In the United States, bankruptcy law evolved from federal railroad receivership. In England, every time a problem has arisen, Parliament has made modifications without ever conducting a sweeping overhaul of bankruptcy law. This system has become so complicated that foreign lawyers find it almost incomprehensible, and even British lawyers who do not specialize in bankruptcy law have difficulty with insolvency proceedings. In Germany, some of the most prominent insolvency practitioners lobbied hard against a comprehensive bankruptcy reform bill in 1993 and forced passage of a more pragmatic version that essentially patched up the flaws in the old system.
Furthermore, in many nations such as Argentina and Israel, local districts have primary jurisdiction over bankruptcies. In these countries, local district courts (instead of national courts as in England, Canada, and Australia) have primary control over bankruptcy procedure enforcement, leading to a confusing array of precedents.

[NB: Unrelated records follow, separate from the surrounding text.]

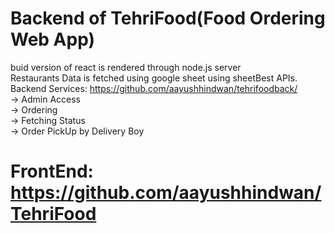 # Backend of TehriFood(Food Ordering Web App)
buid version of react is rendered through node.js server<br/>
Restaurants Data is fetched using google sheet using sheetBest APIs.<br/>
Backend Services: https://github.com/aayushhindwan/tehrifoodback/<br/>
-> Admin Access<br/>
-> Ordering <br/>
-> Fetching Status <br/> 
-> Order PickUp by Delivery Boy
<br/>
# FrontEnd: https://github.com/aayushhindwan/TehriFood
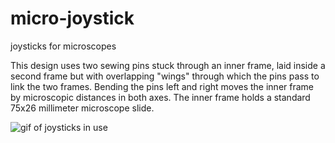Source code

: # micro-joystick
joysticks for microscopes

This design uses two sewing pins stuck through an inner frame, laid inside a second frame but with overlapping "wings" through which the pins pass to link the two frames. Bending the pins left and right moves the inner frame by microscopic distances in both axes. The inner frame holds a standard 75x26 millimeter microscope slide. 

![gif of joysticks in use](https://jywarren.github.io/micro-joystick/micro-joystick.gif)
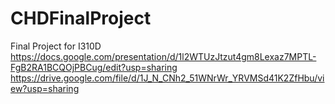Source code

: # CHDFinalProject
Final Project for I310D
https://docs.google.com/presentation/d/1l2WTUzJtzut4gm8Lexaz7MPTL-FgB2RA1BCQOjPBCug/edit?usp=sharing 
https://drive.google.com/file/d/1J_N_CNh2_51WNrWr_YRVMSd41K2ZfHbu/view?usp=sharing 
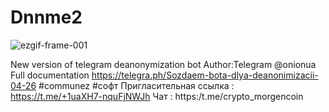# Dnnme2

![ezgif-frame-001](https://github.com/obscure88/DNNME_2/assets/96871822/84af4da6-0b48-4302-85ed-78e63513df0d)


New version of telegram deanonymization bot 
Author:Telegram @onionua
Full documentation https://telegra.ph/Sozdaem-bota-dlya-deanonimizacii-04-26
#communez #софт
Пригласительная ссылка : https://t.me/+1uaXH7-nquFjNWJh
Чат : https:/t.me/crypto_morgencoin
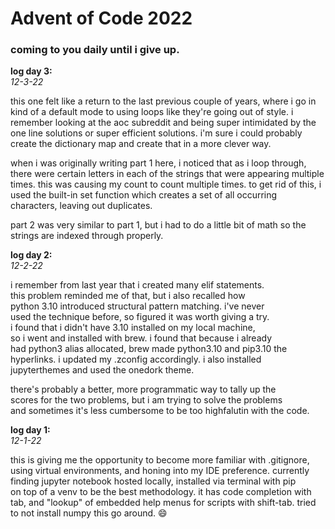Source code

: # Advent of Code 2022

### coming to you daily until i give up.

<b>log day 3:<br></b>
*12-3-22*<br>

this one felt like a return to the last previous couple of years,
where i go in kind of a default mode to using loops like they're
going out of style. i remember looking at the aoc subreddit and
being super intimidated by the one line solutions or super 
efficient solutions. i'm sure i could probably create the dictionary
map and create that in a more clever way.

when i was originally writing part 1 here, i noticed that as 
i loop through, there were certain letters in each of the strings
that were appearing multiple times. this was causing my count to
count multiple times. to get rid of this, i used the built-in set
function which creates a set of all occurring characters, leaving
out duplicates. 

part 2 was very similar to part 1, but i had to do a little bit of
math so the strings are indexed through properly.


<b>log day 2:<br></b>
*12-2-22*<br>

i remember from last year that i created many elif statements. <br>
this problem reminded me of that, but i also recalled how <br>
python 3.10 introduced structural pattern matching. i've never<br>
used the technique before, so figured it was worth giving a try.<br>
i found that i didn't have 3.10 installed on my local machine,<br>
so i went and installed with brew. i found that because i already<br>
had python3 alias allocated, brew made python3.10 and pip3.10 the<br>
hyperlinks. i updated my .zconfig accordingly. i also installed<br>
jupyterthemes and used the onedork theme.<br>

there's probably a better, more programmatic way to tally up the <br>
scores for the two problems, but i am trying to solve the problems<br>
and sometimes it's less cumbersome to be too highfalutin with the code.<br>

<b>log day 1:<br></b>
*12-1-22*<br>

this is giving me the opportunity to become more familiar with .gitignore,<br>
using virtual environments, and honing into my IDE preference. currently <br>
finding jupyter notebook hosted locally, installed via terminal with pip<br>
on top of a venv to be the best methodology. it has code completion with<br>
tab, and "lookup" of embedded help menus for scripts with shift-tab. tried<br>
to not install numpy this go around. 😄
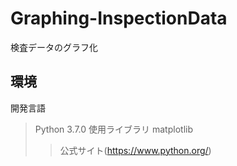 # Graphing-InspectionData
検査データのグラフ化
## 環境
開発言語
> Python 3.7.0
使用ライブラリ
> matplotlib
>> 公式サイト(https://www.python.org/)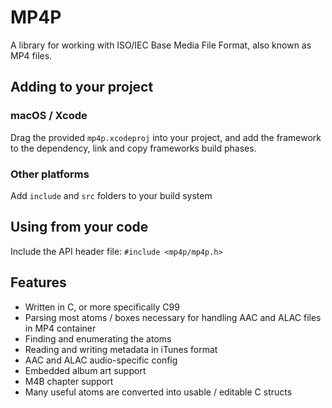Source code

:# MP4P

A library for working with ISO/IEC Base Media File Format, also known as MP4 files.

## Adding to your project

### macOS / Xcode

Drag the provided `mp4p.xcodeproj` into your project, and add the framework to the dependency, link and copy frameworks build phases.

### Other platforms

Add `include` and `src` folders to your build system

## Using from your code

Include the API header file: `#include <mp4p/mp4p.h>`

## Features

* Written in C, or more specifically C99
* Parsing most atoms / boxes necessary for handling AAC and ALAC files in MP4 container
* Finding and enumerating the atoms
* Reading and writing metadata in iTunes format
* AAC and ALAC audio-specific config
* Embedded album art support
* M4B chapter support
* Many useful atoms are converted into usable / editable C structs


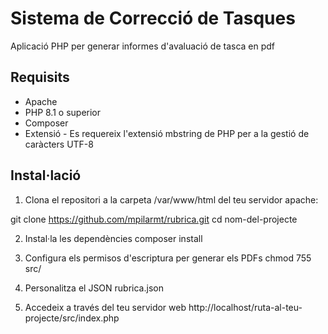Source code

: # Sistema de Correcció de Tasques

Aplicació PHP per generar informes d'avaluació de tasca en pdf

## Requisits
- Apache
- PHP 8.1 o superior
- Composer
- Extensió - Es requereix l'extensió mbstring de PHP per a la gestió de caràcters UTF-8


## Instal·lació

1. Clona el repositori a la carpeta /var/www/html del teu servidor apache:

git clone  https://github.com/mpilarmt/rubrica.git
cd nom-del-projecte

2. Instal·la les dependències
composer install

3. Configura els permisos d'escriptura per generar els PDFs
chmod 755 src/

4. Personalitza el JSON
rubrica.json
4. Accedeix a través del teu servidor web
http://localhost/ruta-al-teu-projecte/src/index.php
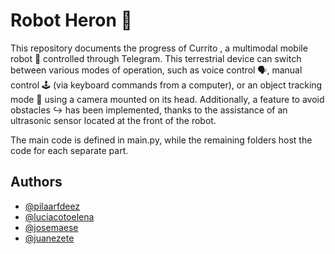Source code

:# Robot Heron 🚢
This repository documents the progress of Currito , a multimodal mobile robot 🤖 controlled through Telegram. This terrestrial device can switch between various modes of operation, such as voice control 🗣️, manual control 🕹️ (via keyboard commands from a computer), or an object tracking mode 👀 using a camera mounted on its head. Additionally, a feature to avoid obstacles ↪️ has been implemented, thanks to the assistance of an ultrasonic sensor located at the front of the robot.


The main code is defined in main.py, while the remaining folders host the code for each separate part.

## Authors

- [@pilaarfdeez](https://github.com/pilaarfdeez)
- [@luciacotoelena](https://github.com/luciacotoelena)
- [@josemaese](https://github.com/JoseMaese)
- [@juanezete](https://github.com/juanezete)
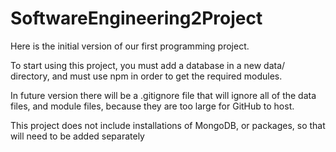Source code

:SoftwareEngineering2Project
===========================
Here is the initial version of our first programming project.

To start using this project, you must add a database in a new data/ directory, and must use npm in order to get the required modules.

In future version there will be a .gitignore file that will ignore all of the data files, and module files, because they are too large for GitHub to host.

This project does not include installations of MongoDB, or packages, so that will need to be added separately
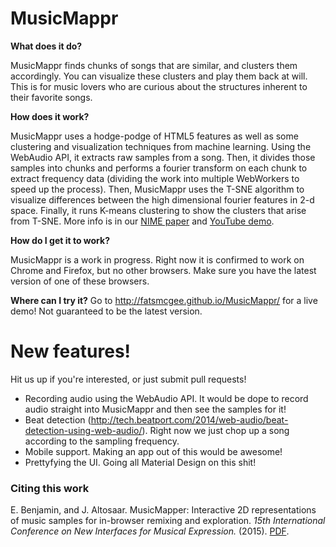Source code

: MusicMappr
==========

<b>What does it do?</b>

MusicMappr finds chunks of songs that are similar, and clusters them accordingly. You can visualize these clusters and play them back at will. This is for music lovers who are curious about the structures inherent to their favorite songs.

<b>How does it work?</b>

MusicMappr uses a hodge-podge of HTML5 features as well as some clustering and visualization techniques from machine learning. Using the WebAudio API, it extracts raw samples from a song. Then, it divides those samples into chunks and performs a fourier transform on each chunk to extract frequency data (dividing the work into multiple WebWorkers to speed up the process). Then, MusicMappr uses the T-SNE algorithm to visualize differences between the high dimensional fourier features in 2-d space. Finally, it runs K-means clustering to show the clusters that arise from T-SNE. More info is in our [NIME paper](http://www.nime.org/proceedings/2015/nime2015_161.pdf) and [YouTube demo](https://www.youtube.com/watch?v=mvD6e1uiO8k).

<b>How do I get it to work?</b>

MusicMappr is a work in progress. Right now it is confirmed to work on Chrome and Firefox, but no other browsers. Make sure you have the latest version of one of these browsers.

<b>Where can I try it?</b>
Go to http://fatsmcgee.github.io/MusicMappr/ for a live demo! Not guaranteed to be the latest version.

# New features! 
Hit us up if you're interested, or just submit pull requests!
* Recording audio using the WebAudio API. It would be dope to record audio straight into MusicMappr and then see the samples for it!
* Beat detection (http://tech.beatport.com/2014/web-audio/beat-detection-using-web-audio/). Right now we just chop up a song according to the sampling frequency.
* Mobile support. Making an app out of this would be awesome!
* Prettyfying the UI. Going all Material Design on this shit!

### Citing this work
E. Benjamin, and J. Altosaar. MusicMapper: Interactive 2D representations of music samples for in-browser remixing and exploration. _15th International Conference on New Interfaces for Musical Expression._ (2015). [PDF](http://www.nime.org/proceedings/2015/nime2015_161.pdf).
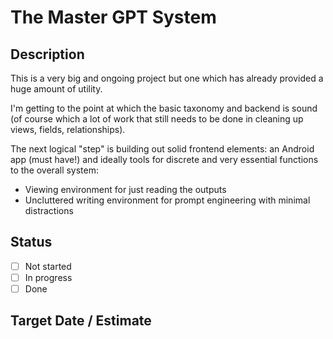 # The Master GPT System

## Description

This is a very big and ongoing project but one which has already provided a huge amount of utility.

I'm getting to the point at which the basic taxonomy and backend is sound (of course which a lot of work that still needs to be done in cleaning up views, fields, relationships).

The next logical "step" is building out solid frontend elements: an Android app (must have!) and ideally tools for discrete and very essential functions to the overall system:

- Viewing environment for just reading the outputs
- Uncluttered writing environment for prompt engineering with minimal distractions

## Status

- [ ] Not started
- [ ] In progress
- [ ] Done

## Target Date / Estimate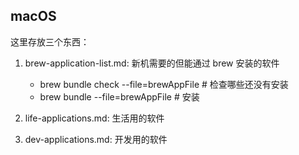 ## macOS

这里存放三个东西：

1. brew-application-list.md: 新机需要的但能通过 brew 安装的软件

   - brew bundle check --file=brewAppFile # 检查哪些还没有安装
   - brew bundle --file=brewAppFile # 安装

2. life-applications.md: 生活用的软件
3. dev-applications.md: 开发用的软件
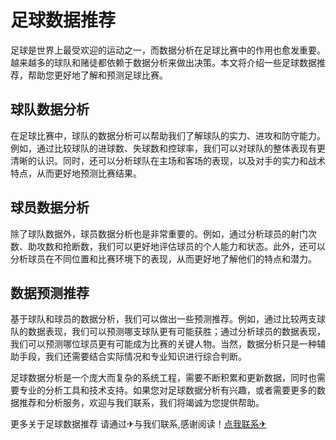 # 足球数据推荐

足球是世界上最受欢迎的运动之一，而数据分析在足球比赛中的作用也愈发重要。越来越多的球队和赌徒都依赖于数据分析来做出决策。本文将介绍一些足球数据推荐，帮助您更好地了解和预测足球比赛。

## 球队数据分析

在足球比赛中，球队的数据分析可以帮助我们了解球队的实力、进攻和防守能力。例如，通过比较球队的进球数、失球数和控球率，我们可以对球队的整体表现有更清晰的认识。同时，还可以分析球队在主场和客场的表现，以及对手的实力和战术特点，从而更好地预测比赛结果。

## 球员数据分析

除了球队数据外，球员数据分析也是非常重要的。例如，通过分析球员的射门次数、助攻数和抢断数，我们可以更好地评估球员的个人能力和状态。此外，还可以分析球员在不同位置和比赛环境下的表现，从而更好地了解他们的特点和潜力。

## 数据预测推荐

基于球队和球员的数据分析，我们可以做出一些预测推荐。例如，通过比较两支球队的数据表现，我们可以预测哪支球队更有可能获胜；通过分析球员的数据表现，我们可以预测哪位球员更有可能成为比赛的关键人物。当然，数据分析只是一种辅助手段，我们还需要结合实际情况和专业知识进行综合判断。

足球数据分析是一个庞大而复杂的系统工程，需要不断积累和更新数据，同时也需要专业的分析工具和技术支持。如果您对足球数据分析有兴趣，或者需要更多的数据推荐和分析服务，欢迎与我们联系，我们将竭诚为您提供帮助。

更多关于足球数据推荐 请通过✈与我们联系,感谢阅读！[点我联系✈](https://cn.G208.com)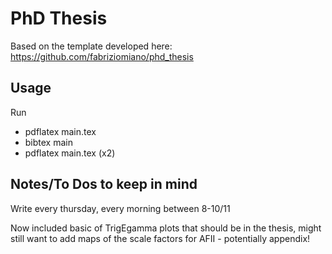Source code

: # PhD Thesis

Based on the template developed here: https://github.com/fabriziomiano/phd_thesis

## Usage
Run
 - pdflatex main.tex
 - bibtex main
 - pdflatex main.tex (x2)







## Notes/To Dos to keep in mind

Write every thursday, every morning between 8-10/11

Now included basic of TrigEgamma plots that should be in the thesis, might still want to add maps of the scale factors for AFII - potentially appendix!


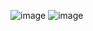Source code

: ![image](https://github.com/Gala05/Loadqa-hw-website/assets/122028222/27aaac25-5293-4ac1-8e36-a9bb493c14b7)
![image](https://github.com/Gala05/Loadqa-hw-website/assets/122028222/c4f8582e-921e-47ec-8a09-20ae4ddbcab8)
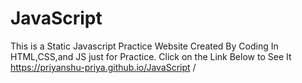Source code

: # JavaScript
This is a Static Javascript Practice Website Created By Coding In HTML,CSS,and JS just for Practice. Click on the Link Below to See It https://priyanshu-priya.github.io/JavaScript
/
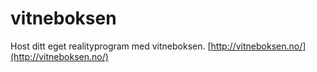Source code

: # vitneboksen
Host ditt eget realityprogram med vitneboksen.
[http://vitneboksen.no/](http://vitneboksen.no/)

Despite all these differences, there is still some common ground between the bankruptcy proceedings of developed nations. Most systems are founded upon the principle of "stratification" which holds that some creditors' claims take precedence over others. Additionally, laws tend to protect secured creditors' claims to the extent that their security is still dispensable. Most significantly, almost every industrialized country now has two alternative bankruptcy procedures available: liquidation and reorganization. During a state-supervised liquidation, the bankrupt company is sold as a whole or in pieces to the highest bidders, and creditors are repaid from the proceeds of this auction. In 1938, the United States became the first free-market country to adopt procedures for restructuring as well as liquidation by introducing Title 11 of the US Tax Code Sections 1101-1174 (Chapter 11), which allows managers and creditors to negotiate plans for rehabilitating insolvent enterprises. However, the advent of reorganization as an alternative for dealing with bankruptcy worldwide has introduced another point of contention between nations. …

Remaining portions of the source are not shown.